La perception de la qualité de crédit des émetteurs souverains, telle qu’interprétée par les indices de dérivés de crédit, s’est dégradée. A un tel point que la dette émise par les gouvernements est désormais jugée davantage exposée au risque de défaut que les entreprises. De fait, l’indice Markit iTraxx SovX Western Europe, qui suit les contrats de protection contre le risque de défaut (CDS) de 15 économies d’Europe continentale, s’est établi mardi à 70 pb, contre 67 pb pour l’iTraxx Main Europe, qui couvre les CDS de 125 émetteurs corporate européens notés «investissement». En octobre 2009, ils évoluaient, dans l’ordre, autour des 45 et 98 pb. 
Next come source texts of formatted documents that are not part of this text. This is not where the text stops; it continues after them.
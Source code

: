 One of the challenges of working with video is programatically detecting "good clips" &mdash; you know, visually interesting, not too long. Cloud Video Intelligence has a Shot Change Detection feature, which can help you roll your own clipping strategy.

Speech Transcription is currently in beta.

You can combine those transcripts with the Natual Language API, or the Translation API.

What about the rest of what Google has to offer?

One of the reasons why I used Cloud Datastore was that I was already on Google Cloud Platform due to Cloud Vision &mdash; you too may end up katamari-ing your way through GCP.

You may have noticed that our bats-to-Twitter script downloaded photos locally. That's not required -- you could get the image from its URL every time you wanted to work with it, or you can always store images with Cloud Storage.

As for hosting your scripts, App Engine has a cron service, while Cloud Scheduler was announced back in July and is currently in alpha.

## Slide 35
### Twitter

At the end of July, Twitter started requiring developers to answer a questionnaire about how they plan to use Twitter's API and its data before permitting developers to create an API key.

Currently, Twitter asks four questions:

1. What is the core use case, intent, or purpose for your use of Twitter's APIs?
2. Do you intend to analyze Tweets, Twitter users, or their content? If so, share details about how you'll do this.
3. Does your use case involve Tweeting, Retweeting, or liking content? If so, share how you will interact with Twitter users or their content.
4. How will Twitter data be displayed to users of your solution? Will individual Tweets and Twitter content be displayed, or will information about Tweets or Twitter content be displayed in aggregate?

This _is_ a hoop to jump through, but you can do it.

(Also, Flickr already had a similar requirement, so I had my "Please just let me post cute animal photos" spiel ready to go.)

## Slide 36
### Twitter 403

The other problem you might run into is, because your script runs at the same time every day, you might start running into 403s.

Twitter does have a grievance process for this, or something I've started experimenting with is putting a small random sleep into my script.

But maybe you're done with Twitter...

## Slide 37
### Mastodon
En début de semaine, et selon les indices Markit, les investisseurs devaient payer 63.000 dollars pour assurer l’achat de 10 millions de dollars de titres de dette d’une entreprise avec une échéance 5 ans. A comparer avec les 71,500 dollars à débourser pour un investissement de même somme en obligations d’Etat, rapporte le Financial Times.(cliquez sur le lien) Normalement, l’inverse prévaut. La crise a tout changé 

Ce renversement a été nourri par le retour du phénomène de différentiation des spreads des pays par rapport aux Bunds et le rally du crédit corporate. L’indice Markit iTraxx SovX, construit de manière équipondérée, a subi l’évolution défavorable des CDS des pays actuellement les plus sous pression sur leur déficit, leur dette et leur économie, comme la Grèce, l’Irlande et l’Espagne. Selon CMA DataVision, les spreads des CDS des trois pays se traitaient hier respectivement à 278, 146 et 115 pb

Cette dynamique – à relativiser car les CDS souverains sont moins liquides que le cash et les émissions se placent – devrait persister. Dans un rapport hier, Moody’s a estimé que l’année 2010 promet d’être difficile pour les émetteurs souverains. Et selon l’agence, les notations des gouvernements n’ayant pas été capables de restaurer leur santé économique et budgétaire, tout particulièrement ceux des catégories «Aa-A», seront testées. La Grèce, l’Irlande et l’Espagne sont donc prévenues 

source agefi janv10 

EN COMPLEMENTS INDISPENSABLES : L’indice iTraxx SovX Western Europe : un bon indicateur du Risque systèmique souverain (cliquez sur le lien) 

Trappes à Dettes /obligataire européen : L’écart grandit entre le Bund et les taux grecs (cliquez sur le lien) 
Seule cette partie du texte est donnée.